Interdisciplinary Design Studio // Mario Gandelsonas
The course focuses on the social forces that shape design thinking. Its objective is to introduce architectural and urban design issues to build design and critical thinking skills from a multidisciplinary perspective. The studio is team-taught from faculty across disciplines to expose students to the multiple forces within which design operates.
Introduction to Water Pollution Technology // Peter Jaffé
An introduction to the science of water quality management and pollution control in natural systems; fundamentals of biological and chemical transformations in natural waters; identification of sources of pollution; water and wastewater treatment methods; fundamentals of water quality modeling.
Sustainable Cities in the US and India: Technology & Policy Pathways // Anu Ramaswami
An interdisciplinary exploration of our quest for urban sustainability in different parts of the world. We will: 1) Explore the concept of sustainable cities, focusing on systems that provide food, energy, water, mobility, housing, waste management, and public spaces to more than half the world's people that live in urban areas today; 2) Compare and contrast cities in the US and India, understanding their diverse contexts and current baseline in terms of infrastructure, environment, economy, health, wellbeing and equity. 3) Explore pathways to a more sustainable future, including technology innovation, policy and social entrepreneurship.
Unrest and Renewal in Urban America // Alison E. Isenberg
This course surveys the history of cities in the United States from colonial settlement to the present. Over centuries, cities have symbolized democratic ideals of "melting pots" and cutting-edge innovation, as well as urban crises of disorder, decline, crime, and poverty. Urban life has concentrated extremes like rich and poor; racial and ethnic divides; philanthropy and greed; skyscrapers and parks; violence and hope; downtown and suburb. The course examines how cities in U.S. history have brokered revolution, transformation and renewal, focusing on class, race, gender, immigration, capitalism, and the built environment.
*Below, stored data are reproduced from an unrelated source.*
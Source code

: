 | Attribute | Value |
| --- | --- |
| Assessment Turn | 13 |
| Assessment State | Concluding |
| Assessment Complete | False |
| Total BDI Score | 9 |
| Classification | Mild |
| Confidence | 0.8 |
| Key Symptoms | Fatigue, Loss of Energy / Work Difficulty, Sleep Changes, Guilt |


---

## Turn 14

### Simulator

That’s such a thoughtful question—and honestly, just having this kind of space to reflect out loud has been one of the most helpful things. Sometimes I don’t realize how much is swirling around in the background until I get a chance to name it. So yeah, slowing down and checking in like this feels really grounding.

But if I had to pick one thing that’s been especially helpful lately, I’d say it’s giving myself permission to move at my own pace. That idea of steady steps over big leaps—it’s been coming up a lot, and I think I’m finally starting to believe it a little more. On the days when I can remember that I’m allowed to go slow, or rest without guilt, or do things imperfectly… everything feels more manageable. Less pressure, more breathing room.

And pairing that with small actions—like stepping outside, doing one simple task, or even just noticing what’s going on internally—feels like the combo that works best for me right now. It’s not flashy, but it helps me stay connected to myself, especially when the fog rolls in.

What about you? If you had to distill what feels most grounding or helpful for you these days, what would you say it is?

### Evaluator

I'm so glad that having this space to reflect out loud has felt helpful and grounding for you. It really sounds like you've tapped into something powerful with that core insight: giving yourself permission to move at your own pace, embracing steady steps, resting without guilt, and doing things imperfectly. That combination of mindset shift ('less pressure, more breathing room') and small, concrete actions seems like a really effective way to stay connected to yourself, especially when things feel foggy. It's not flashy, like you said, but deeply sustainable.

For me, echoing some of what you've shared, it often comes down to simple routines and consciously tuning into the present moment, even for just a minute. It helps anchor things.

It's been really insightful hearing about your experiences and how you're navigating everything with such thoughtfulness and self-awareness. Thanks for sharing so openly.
Crime and Violence in U.S. Cities // Patrick T. Sharkey
This course focuses on the problems of crime and violence in the United States, and considers how to confront these problems. The semester is organized into four parts: 1) How to think about and study the problems of crime and violence; 2) Ideas and theories explaining crime and violence; 3) The challenge of violence in the United States; and 4) Approaches to confronting violence. Over the course of the semester students will carry out a research project analyzing data and policy related to crime and violence.
Urban Studies Research Seminar // Aaron P. Shkuda
This seminar introduces urban studies research methods through a study of New York in conversation with other cities. Focused on communities and landmarks represented in historical accounts, literary works, art and film, we will travel through cityscapes as cultural and mythological spaces - from the past to the present day. We will examine how standards of evidence shape what is knowable about cities and urban life, what "counts" as knowledge in urban studies, and how these different disciplinary perspectives construct and limit knowledge about cities as a result.
Mapping Gentrification // Aaron P. Shkuda
This seminar introduces the study of gentrification, with a focus on mapping projects using GIS (Geographic Information Systems) software. Readings, films, and site visits will situate the topic, as the course examines how racial landscapes of gentrification, culture and politics have been influenced by and helped drive urban change. Tutorials in ArcGIS will allow students to convert observations of urban life into fresh data and work with existing datasets. Learn to read maps critically, undertake multifaceted spatial analysis, and master new cartographic practices associated with emerging scholarship in the Digital and Urban Humanities.